About this task: Please copy the data exactly as it stands, minus the images.

** Records shown follows **

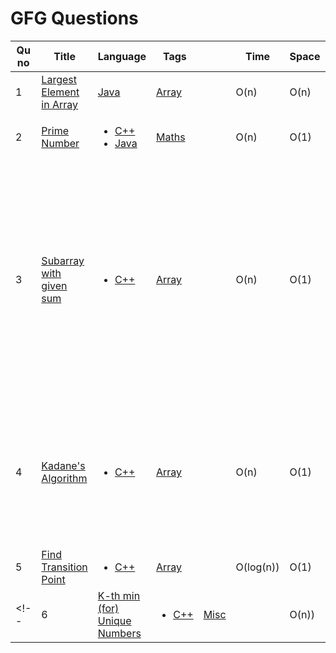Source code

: # GFG Questions

| Qu no | Title       |  Language   | Tags |      | Time   | Space  | Difficulty  |     | Approach    | 
| --    | ----------- | ----------- | ---  | ---- | -----  |  ---   | ----------- | --- | ----------- |
| 1     | [Largest Element in Array](https://practice.geeksforgeeks.org/problems/largest-element-in-array4009/1/?category[]=Arrays&category[]=Arrays&difficulty[]=-1&difficulty[]=0&page=1&query=category[]Arraysdifficulty[]-1difficulty[]0page1category[]Arrays#)       | [Java](https://github.com/Rikhldr0267/Code-Insight/blob/main/GFG/Array/Java/Largest%20Element%20in%20Array.java) | [Array](https://github.com/C-a-thing/Code-Insight/blob/main/GFG/Array/Array.md) |  | O(n)| O(n)| Basic|  |
| 2     | [Prime Number](https://practice.geeksforgeeks.org/problems/prime-number2314/1/?page=1&difficulty[]=-1&category[]=Mathematical&sortBy=submissions) | <ul><li>[C++](https://github.com/C-a-thing/Code-Insight/blob/main/GFG/Maths/C%2B%2B/Prime%20Number.cpp)</li><li>[Java](https://github.com/C-a-thing/Code-Insight/blob/main/GFG/Maths/Java/Prime%20Number.java)</li> </ul> | [Maths](https://github.com/C-a-thing/Code-Insight/blob/main/GFG/Maths/Maths.md)  |    | O(n)        | O(1)       |Basic    | | Brute Force|
| 3     | [Subarray with given sum](https://practice.geeksforgeeks.org/problems/subarray-with-given-sum-1587115621/1/?page=1&status[]=solved&category[]=Arrays&sortBy=submissions)  | <ul><li>[C++](https://github.com/C-a-thing/Code-Insight/blob/main/GFG/Array/C%2B%2B/Subarray%20with%20given%20sum.cpp)</li> </ul> | [Array](https://github.com/C-a-thing/Code-Insight/blob/main/GFG/Array/Array.md)  |    | O(n)        | O(1)       |easy    | | <ol><li>keep adding numbers untill we get the number or any bigger number</li> <li>if any greater number found , keep substructing lowest indexes one by one untill sum<=desired num</li><li>If sum<desired num then add elements in subarray by again traversing the given array from next index of which we stopped for point-2</li></ol>|
| 4     | [Kadane's Algorithm](https://practice.geeksforgeeks.org/problems/kadanes-algorithm-1587115620/1/?page=1&status[]=solved&category[]=Arrays&sortBy=submissions)  | <ul><li>[C++](https://github.com/C-a-thing/Code-Insight/blob/main/GFG/Array/C%2B%2B/Kadane's%20Algorithm.cpp)</li> </ul> | [Array](https://github.com/C-a-thing/Code-Insight/blob/main/GFG/Array/Array.md)  |    | O(n)        | O(1)       |medium    | | <ol><li>Traverse the array and add elements in current_sum </li> <li>if current_sum>max_sum then assign current_sum in max_sum </li><li>If cueent_sum<0 then make currrent_sum = 0 </li></ol>|
| 5     | [Find Transition Point](https://practice.geeksforgeeks.org/problems/find-transition-point-1587115620/1/?page=1&difficulty[]=0&status[]=unsolved&category[]=Arrays&sortBy=submissions)  | <ul><li>[C++](https://github.com/C-a-thing/Code-Insight/blob/main/GFG/Array/C%2B%2B/Find%20Transition%20Point.cpp)</li> </ul> | [Array](https://github.com/C-a-thing/Code-Insight/blob/main/GFG/Array/Array.md)  |    | O(log(n))        | O(1)       |Easy    | | <ol><li>Apply binary search </li> </ol>|
<!-- | 6     | [K-th min (for) Unique Numbers](https://github.com/C-a-thing/Code-Insight/blob/main/GFG/Misc/k-th%20min%20for%20unique%20number(question).md)  | <ul><li>[C++](https://github.com/C-a-thing/Code-Insight/blob/main/GFG/Array/C%2B%2B/Find%20Transition%20Point.cpp)</li> </ul> | [Misc](https://github.com/C-a-thing/Code-Insight/blob/main/GFG/Misc/k-th%20min%20for%20unique%20number.cpp)  |    | O(n))        | O(1)       |Medium    | | <ol><li>Get values inserted in a set </li> <li>Use piority queue </li></ol>| -->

** End of Records shown **

Solution to this task:
Source code

: # GFG Questions

| Qu no | Title       |  Language   | Tags |      | Time   | Space  | Difficulty  |     | Approach    | 
| --    | ----------- | ----------- | ---  | ---- | -----  |  ---   | ----------- | --- | ----------- |
| 1     | [Largest Element in Array](https://practice.geeksforgeeks.org/problems/largest-element-in-array4009/1/?category[]=Arrays&category[]=Arrays&difficulty[]=-1&difficulty[]=0&page=1&query=category[]Arraysdifficulty[]-1difficulty[]0page1category[]Arrays#)       | [Java](https://github.com/Rikhldr0267/Code-Insight/blob/main/GFG/Array/Java/Largest%20Element%20in%20Array.java) | [Array](https://github.com/C-a-thing/Code-Insight/blob/main/GFG/Array/Array.md) |  | O(n)| O(n)| Basic|  |
| 2     | [Prime Number](https://practice.geeksforgeeks.org/problems/prime-number2314/1/?page=1&difficulty[]=-1&category[]=Mathematical&sortBy=submissions) | <ul><li>[C++](https://github.com/C-a-thing/Code-Insight/blob/main/GFG/Maths/C%2B%2B/Prime%20Number.cpp)</li><li>[Java](https://github.com/C-a-thing/Code-Insight/blob/main/GFG/Maths/Java/Prime%20Number.java)</li> </ul> | [Maths](https://github.com/C-a-thing/Code-Insight/blob/main/GFG/Maths/Maths.md)  |    | O(n)        | O(1)       |Basic    | | Brute Force|
| 3     | [Subarray with given sum](https://practice.geeksforgeeks.org/problems/subarray-with-given-sum-1587115621/1/?page=1&status[]=solved&category[]=Arrays&sortBy=submissions)  | <ul><li>[C++](https://github.com/C-a-thing/Code-Insight/blob/main/GFG/Array/C%2B%2B/Subarray%20with%20given%20sum.cpp)</li> </ul> | [Array](https://github.com/C-a-thing/Code-Insight/blob/main/GFG/Array/Array.md)  |    | O(n)        | O(1)       |easy    | | <ol><li>keep adding numbers untill we get the number or any bigger number</li> <li>if any greater number found , keep substructing lowest indexes one by one untill sum<=desired num</li><li>If sum<desired num then add elements in subarray by again traversing the given array from next index of which we stopped for point-2</li></ol>|
| 4     | [Kadane's Algorithm](https://practice.geeksforgeeks.org/problems/kadanes-algorithm-1587115620/1/?page=1&status[]=solved&category[]=Arrays&sortBy=submissions)  | <ul><li>[C++](https://github.com/C-a-thing/Code-Insight/blob/main/GFG/Array/C%2B%2B/Kadane's%20Algorithm.cpp)</li> </ul> | [Array](https://github.com/C-a-thing/Code-Insight/blob/main/GFG/Array/Array.md)  |    | O(n)        | O(1)       |medium    | | <ol><li>Traverse the array and add elements in current_sum </li> <li>if current_sum>max_sum then assign current_sum in max_sum </li><li>If cueent_sum<0 then make currrent_sum = 0 </li></ol>|
| 5     | [Find Transition Point](https://practice.geeksforgeeks.org/problems/find-transition-point-1587115620/1/?page=1&difficulty[]=0&status[]=unsolved&category[]=Arrays&sortBy=submissions)  | <ul><li>[C++](https://github.com/C-a-thing/Code-Insight/blob/main/GFG/Array/C%2B%2B/Find%20Transition%20Point.cpp)</li> </ul> | [Array](https://github.com/C-a-thing/Code-Insight/blob/main/GFG/Array/Array.md)  |    | O(log(n))        | O(1)       |Easy    | | <ol><li>Apply binary search </li> </ol>|
<!-- | 6     | [K-th min (for) Unique Numbers](https://github.com/C-a-thing/Code-Insight/blob/main/GFG/Misc/k-th%20min%20for%20unique%20number(question).md)  | <ul><li>[C++](https://github.com/C-a-thing/Code-Insight/blob/main/GFG/Array/C%2B%2B/Find%20Transition%20Point.cpp)</li> </ul> | [Misc](https://github.com/C-a-thing/Code-Insight/blob/main/GFG/Misc/k-th%20min%20for%20unique%20number.cpp)  |    | O(n))        | O(1)       |Medium    | | <ol><li>Get values inserted in a set </li> <li>Use piority queue </li></ol>| -->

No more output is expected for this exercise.